::: Given entries :::

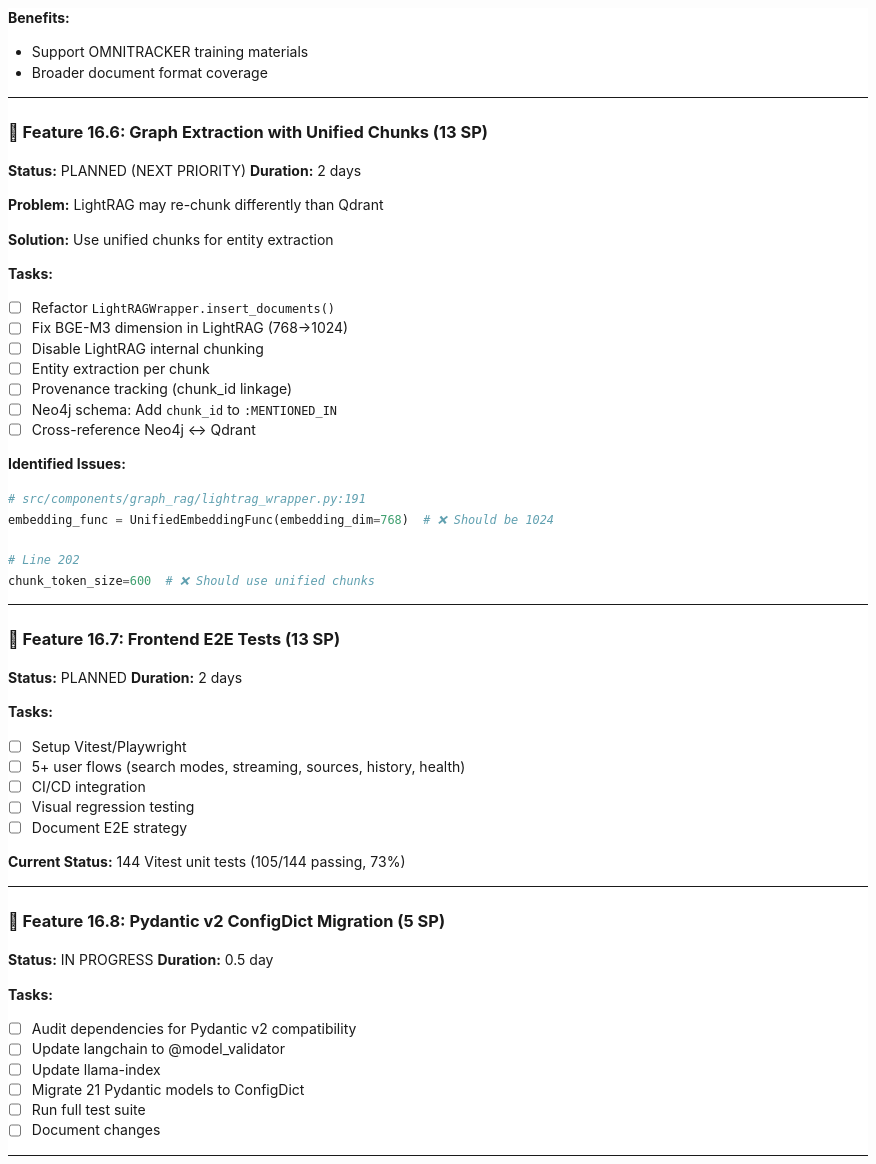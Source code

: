 **Benefits:**
- Support OMNITRACKER training materials
- Broader document format coverage

---

### 🔄 Feature 16.6: Graph Extraction with Unified Chunks (13 SP)
**Status:** PLANNED (NEXT PRIORITY)
**Duration:** 2 days

**Problem:** LightRAG may re-chunk differently than Qdrant

**Solution:** Use unified chunks for entity extraction

**Tasks:**
- [ ] Refactor `LightRAGWrapper.insert_documents()`
- [ ] Fix BGE-M3 dimension in LightRAG (768→1024)
- [ ] Disable LightRAG internal chunking
- [ ] Entity extraction per chunk
- [ ] Provenance tracking (chunk_id linkage)
- [ ] Neo4j schema: Add `chunk_id` to `:MENTIONED_IN`
- [ ] Cross-reference Neo4j ↔ Qdrant

**Identified Issues:**
```python
# src/components/graph_rag/lightrag_wrapper.py:191
embedding_func = UnifiedEmbeddingFunc(embedding_dim=768)  # ❌ Should be 1024

# Line 202
chunk_token_size=600  # ❌ Should use unified chunks
```

---

### 🔄 Feature 16.7: Frontend E2E Tests (13 SP)
**Status:** PLANNED
**Duration:** 2 days

**Tasks:**
- [ ] Setup Vitest/Playwright
- [ ] 5+ user flows (search modes, streaming, sources, history, health)
- [ ] CI/CD integration
- [ ] Visual regression testing
- [ ] Document E2E strategy

**Current Status:** 144 Vitest unit tests (105/144 passing, 73%)

---

### 🔄 Feature 16.8: Pydantic v2 ConfigDict Migration (5 SP)
**Status:** IN PROGRESS
**Duration:** 0.5 day

**Tasks:**
- [ ] Audit dependencies for Pydantic v2 compatibility
- [ ] Update langchain to @model_validator
- [ ] Update llama-index
- [ ] Migrate 21 Pydantic models to ConfigDict
- [ ] Run full test suite
- [ ] Document changes

---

:::

The expected output is every entry, retyped exactly, with all pictures removed.

Source code

: **Benefits:**
- Support OMNITRACKER training materials
- Broader document format coverage

---

### 🔄 Feature 16.6: Graph Extraction with Unified Chunks (13 SP)
**Status:** PLANNED (NEXT PRIORITY)
**Duration:** 2 days

**Problem:** LightRAG may re-chunk differently than Qdrant

**Solution:** Use unified chunks for entity extraction

**Tasks:**
- [ ] Refactor `LightRAGWrapper.insert_documents()`
- [ ] Fix BGE-M3 dimension in LightRAG (768→1024)
- [ ] Disable LightRAG internal chunking
- [ ] Entity extraction per chunk
- [ ] Provenance tracking (chunk_id linkage)
- [ ] Neo4j schema: Add `chunk_id` to `:MENTIONED_IN`
- [ ] Cross-reference Neo4j ↔ Qdrant

**Identified Issues:**
```python
# src/components/graph_rag/lightrag_wrapper.py:191
embedding_func = UnifiedEmbeddingFunc(embedding_dim=768)  # ❌ Should be 1024

# Line 202
chunk_token_size=600  # ❌ Should use unified chunks
```

---

### 🔄 Feature 16.7: Frontend E2E Tests (13 SP)
**Status:** PLANNED
**Duration:** 2 days

**Tasks:**
- [ ] Setup Vitest/Playwright
- [ ] 5+ user flows (search modes, streaming, sources, history, health)
- [ ] CI/CD integration
- [ ] Visual regression testing
- [ ] Document E2E strategy

**Current Status:** 144 Vitest unit tests (105/144 passing, 73%)

---

### 🔄 Feature 16.8: Pydantic v2 ConfigDict Migration (5 SP)
**Status:** IN PROGRESS
**Duration:** 0.5 day

**Tasks:**
- [ ] Audit dependencies for Pydantic v2 compatibility
- [ ] Update langchain to @model_validator
- [ ] Update llama-index
- [ ] Migrate 21 Pydantic models to ConfigDict
- [ ] Run full test suite
- [ ] Document changes

---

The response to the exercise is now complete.